Recent advances in consortium-scale genome-wide association studies (GWAS) have highlighted the involvement of common genetic variants in autism spectrum disorder (ASD), but our understanding of their etiologic roles, especially the interplay with rare variants, is incomplete. In this work, we introduce an analytical framework to quantify the transmission disequilibrium of genetically regulated gene expression from parents to offsprings. We applied this framework to conduct a transcriptome-wide association study (TWAS) on 7,805 ASD proband-parent trios, and replicated our findings using 35,740 independent samples. We identified 31 associations at the transcriptome-wide significance level. In particular, we identified POU3F2 (p=2.1e-7), a transcription factor (TF) mainly expressed in developmental brain. TF targets regulated by POU3F2 showed a 2.1-fold enrichment for known ASD genes (p=4.6e-5) and a 2.7-fold enrichment for loss-of-function de novo mutations in ASD probands (p=7.1e-5).
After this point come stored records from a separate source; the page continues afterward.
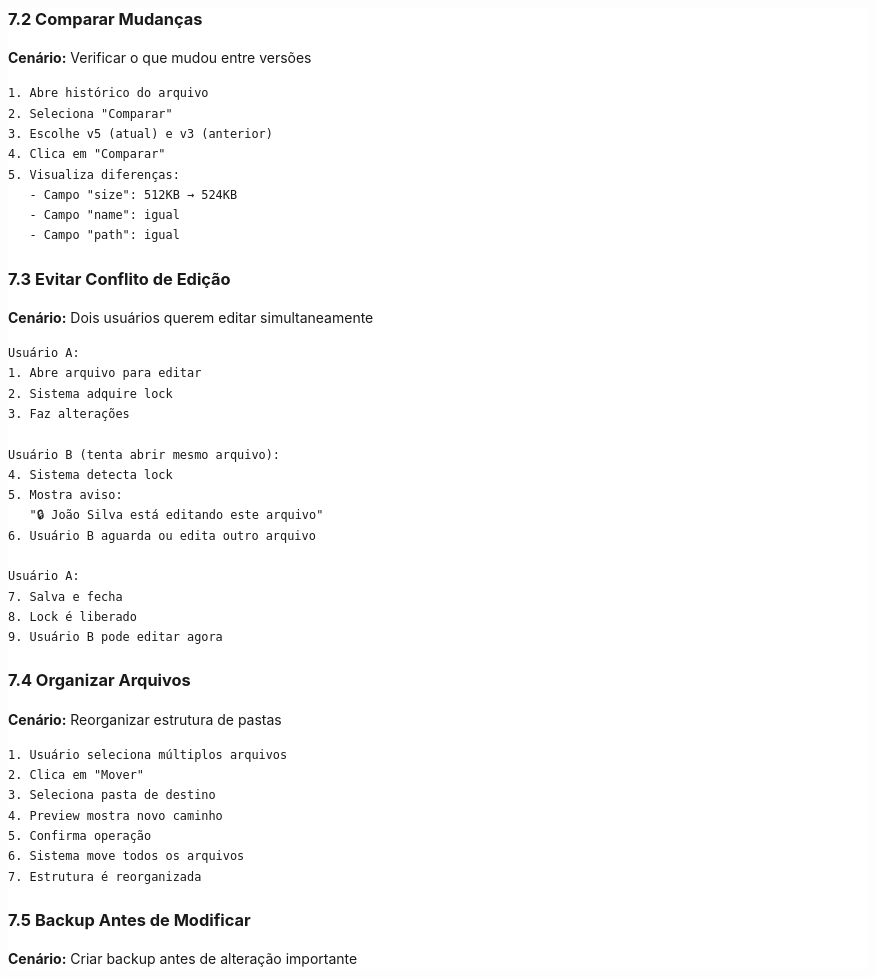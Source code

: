 ### 7.2 Comparar Mudanças

**Cenário:** Verificar o que mudou entre versões

```
1. Abre histórico do arquivo
2. Seleciona "Comparar"
3. Escolhe v5 (atual) e v3 (anterior)
4. Clica em "Comparar"
5. Visualiza diferenças:
   - Campo "size": 512KB → 524KB
   - Campo "name": igual
   - Campo "path": igual
```

### 7.3 Evitar Conflito de Edição

**Cenário:** Dois usuários querem editar simultaneamente

```
Usuário A:
1. Abre arquivo para editar
2. Sistema adquire lock
3. Faz alterações

Usuário B (tenta abrir mesmo arquivo):
4. Sistema detecta lock
5. Mostra aviso:
   "🔒 João Silva está editando este arquivo"
6. Usuário B aguarda ou edita outro arquivo

Usuário A:
7. Salva e fecha
8. Lock é liberado
9. Usuário B pode editar agora
```

### 7.4 Organizar Arquivos

**Cenário:** Reorganizar estrutura de pastas

```
1. Usuário seleciona múltiplos arquivos
2. Clica em "Mover"
3. Seleciona pasta de destino
4. Preview mostra novo caminho
5. Confirma operação
6. Sistema move todos os arquivos
7. Estrutura é reorganizada
```

### 7.5 Backup Antes de Modificar

**Cenário:** Criar backup antes de alteração importante
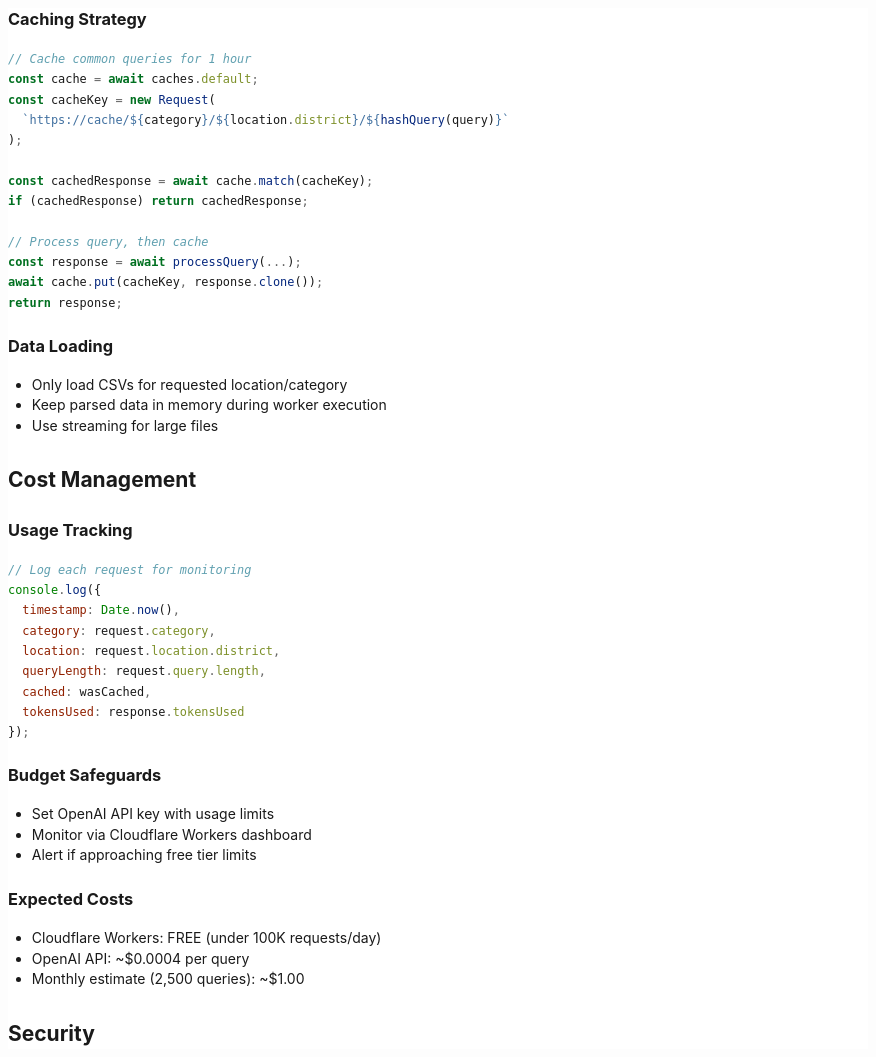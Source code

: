 ### Caching Strategy
```javascript
// Cache common queries for 1 hour
const cache = await caches.default;
const cacheKey = new Request(
  `https://cache/${category}/${location.district}/${hashQuery(query)}`
);

const cachedResponse = await cache.match(cacheKey);
if (cachedResponse) return cachedResponse;

// Process query, then cache
const response = await processQuery(...);
await cache.put(cacheKey, response.clone());
return response;
```

### Data Loading
- Only load CSVs for requested location/category
- Keep parsed data in memory during worker execution
- Use streaming for large files

## Cost Management

### Usage Tracking
```javascript
// Log each request for monitoring
console.log({
  timestamp: Date.now(),
  category: request.category,
  location: request.location.district,
  queryLength: request.query.length,
  cached: wasCached,
  tokensUsed: response.tokensUsed
});
```

### Budget Safeguards
- Set OpenAI API key with usage limits
- Monitor via Cloudflare Workers dashboard
- Alert if approaching free tier limits

### Expected Costs
- Cloudflare Workers: FREE (under 100K requests/day)
- OpenAI API: ~$0.0004 per query
- Monthly estimate (2,500 queries): ~$1.00

## Security
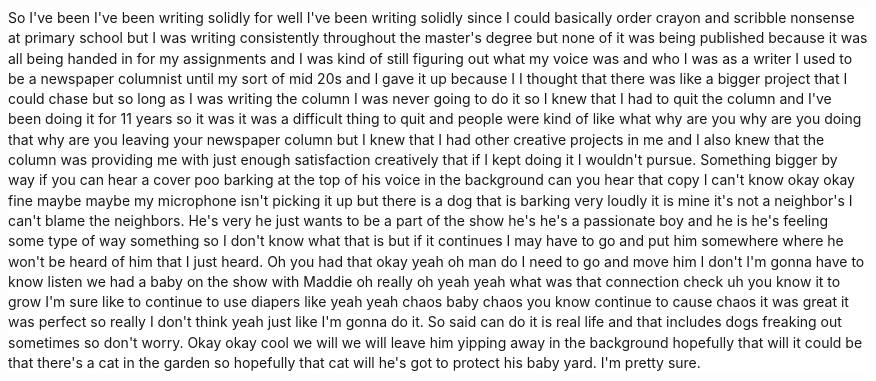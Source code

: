  So I've been I've been writing solidly for well I've been writing solidly since I could basically order crayon and scribble nonsense at primary school but I was writing consistently throughout the master's degree but none of it was being published because it was all being handed in for my assignments and I was kind of still figuring out what my voice was and who I was as a writer I used to be a newspaper columnist until my sort of mid 20s and I gave it up because I I thought that there was like a bigger project that I could chase but so long as I was writing the column I was never going to do it so I knew that I had to quit the column and I've been doing it for 11 years so it was it was a difficult thing to quit and people were kind of like what why are you why are you doing that why are you leaving your newspaper column but I knew that I had other creative projects in me and I also knew that the column was providing me with just enough satisfaction creatively that if I kept doing it I wouldn't pursue.
 Something bigger by way if you can hear a cover poo barking at the top of his voice in the background can you hear that copy I can't know okay okay fine maybe maybe my microphone isn't picking it up but there is a dog that is barking very loudly it is mine it's not a neighbor's I can't blame the neighbors.
He's very he just wants to be a part of the show he's he's a passionate boy and he is he's feeling some type of way something so I don't know what that is but if it continues I may have to go and put him somewhere where he won't be heard of him that I just heard.
 Oh you had that okay yeah oh man do I need to go and move him I don't I'm gonna have to know listen we had a baby on the show with Maddie oh really oh yeah yeah what was that connection check uh you know it to grow I'm sure like to continue to use diapers like yeah yeah chaos baby chaos you know continue to cause chaos it was great it was perfect so really I don't think yeah just like I'm gonna do it.
So said can do it is real life and that includes dogs freaking out sometimes so don't worry. Okay okay cool we will we will leave him yipping away in the background hopefully that will it could be that there's a cat in the garden so hopefully that cat will he's got to protect his baby yard.
I'm pretty sure.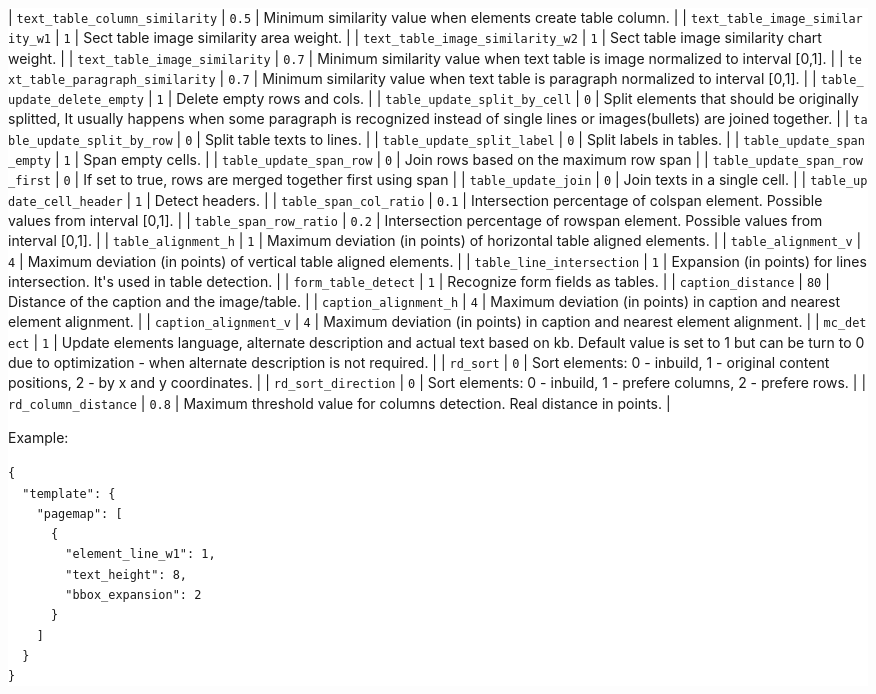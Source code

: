 | `text_table_column_similarity` | `0.5` | Minimum similarity value when elements create table column. |
| `text_table_image_similarity_w1` | `1` | Sect table image similarity area weight. |
| `text_table_image_similarity_w2` | `1` | Sect table image similarity chart weight. |
| `text_table_image_similarity` | `0.7` | Minimum similarity value when text table is image normalized to interval [0,1]. |
| `text_table_paragraph_similarity` | `0.7` | Minimum similarity value when text table is paragraph normalized to interval [0,1]. |
| `table_update_delete_empty` | `1` | Delete empty rows and cols. |
| `table_update_split_by_cell` | `0` | Split elements that should be originally splitted, It usually happens when some paragraph is recognized instead of single lines or images(bullets) are joined together. |
| `table_update_split_by_row` | `0` | Split table texts to lines. |
| `table_update_split_label` | `0` | Split labels in tables. |
| `table_update_span_empty` | `1` | Span empty cells. |
| `table_update_span_row` | `0` | Join rows based on the maximum row span |
| `table_update_span_row_first` | `0` | If set to true, rows are merged together first using span |
| `table_update_join` | `0` | Join texts in a single cell. |
| `table_update_cell_header` | `1` | Detect headers. |
| `table_span_col_ratio` | `0.1` | Intersection percentage of colspan element. Possible values from interval [0,1]. |
| `table_span_row_ratio` | `0.2` | Intersection percentage of rowspan element. Possible values from interval [0,1]. |
| `table_alignment_h` | `1` | Maximum deviation (in points) of horizontal table aligned elements. |
| `table_alignment_v` | `4` | Maximum deviation (in points) of vertical table aligned elements. |
| `table_line_intersection` | `1` | Expansion (in points) for lines intersection. It's used in table detection. |
| `form_table_detect` | `1` | Recognize form fields as tables. |
| `caption_distance` | `80` | Distance of the caption and the image/table. |
| `caption_alignment_h` | `4` | Maximum deviation (in points) in caption and nearest element alignment. |
| `caption_alignment_v` | `4` | Maximum deviation (in points) in caption and nearest element alignment. |
| `mc_detect` | `1` | Update elements language, alternate description and actual text based on kb. Default value is set to 1 but can be turn to 0 due to optimization - when alternate description is not required. |
| `rd_sort` | `0` | Sort elements: 0 - inbuild, 1 - original content positions, 2 - by x and y coordinates. |
| `rd_sort_direction` | `0` | Sort elements: 0 - inbuild, 1 - prefere columns, 2 - prefere rows. |
| `rd_column_distance` | `0.8` | Maximum threshold value for columns detection. Real distance in points. |

Example:
```
{
  "template": {
    "pagemap": [
      {
        "element_line_w1": 1,
        "text_height": 8,
        "bbox_expansion": 2
      }
    ]
  }
}
```
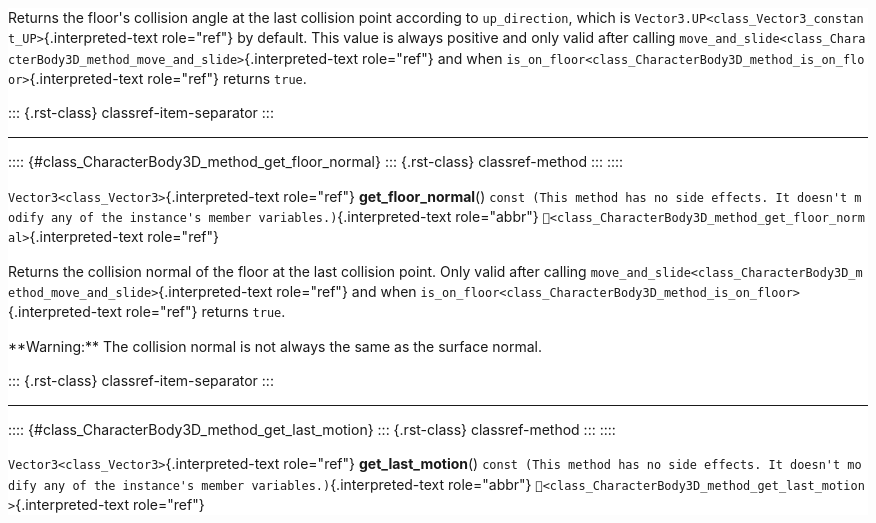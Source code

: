 Returns the floor\'s collision angle at the last collision point
according to `up_direction`, which is
`Vector3.UP<class_Vector3_constant_UP>`{.interpreted-text role="ref"} by
default. This value is always positive and only valid after calling
`move_and_slide<class_CharacterBody3D_method_move_and_slide>`{.interpreted-text
role="ref"} and when
`is_on_floor<class_CharacterBody3D_method_is_on_floor>`{.interpreted-text
role="ref"} returns `true`.

::: {.rst-class}
classref-item-separator
:::

------------------------------------------------------------------------

:::: {#class_CharacterBody3D_method_get_floor_normal}
::: {.rst-class}
classref-method
:::
::::

`Vector3<class_Vector3>`{.interpreted-text role="ref"}
**get_floor_normal**()
`const (This method has no side effects. It doesn't modify any of the instance's member variables.)`{.interpreted-text
role="abbr"}
`🔗<class_CharacterBody3D_method_get_floor_normal>`{.interpreted-text
role="ref"}

Returns the collision normal of the floor at the last collision point.
Only valid after calling
`move_and_slide<class_CharacterBody3D_method_move_and_slide>`{.interpreted-text
role="ref"} and when
`is_on_floor<class_CharacterBody3D_method_is_on_floor>`{.interpreted-text
role="ref"} returns `true`.

\*\*Warning:\*\* The collision normal is not always the same as the
surface normal.

::: {.rst-class}
classref-item-separator
:::

------------------------------------------------------------------------

:::: {#class_CharacterBody3D_method_get_last_motion}
::: {.rst-class}
classref-method
:::
::::

`Vector3<class_Vector3>`{.interpreted-text role="ref"}
**get_last_motion**()
`const (This method has no side effects. It doesn't modify any of the instance's member variables.)`{.interpreted-text
role="abbr"}
`🔗<class_CharacterBody3D_method_get_last_motion>`{.interpreted-text
role="ref"}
These results provide a clear example of the connection between ASD genes affected by very rare mutations and an unlinked key regulator affected by common genetic variations.
Results
Transmission disequilibrium of polygenic risk, gene expression, and SNP allelesWe applied multiple analytical approaches to dissect common SNPs' contributions to ASD risk at different scales. First, we performed polygenic transmission disequilibrium test (pTDT) 9 to examine the transmission disequilibrium of ASD polygenic risk in probands. ASD polygenic risk scores (PRS) were constructed using case-control samples from the iPSYCH cohort (N=35,740; Methods). We confirmed a highly significant over-transmission of ASD PRS from parents to probands in multiple datasets (p=1.4e-25 in the meta-analysis), including the SPARK cohort which has not been previously analyzed (p=1.0e-11; Supplementary Figure 1). No significant overtransmission was identified in 3,245 healthy siblings (p=0.88).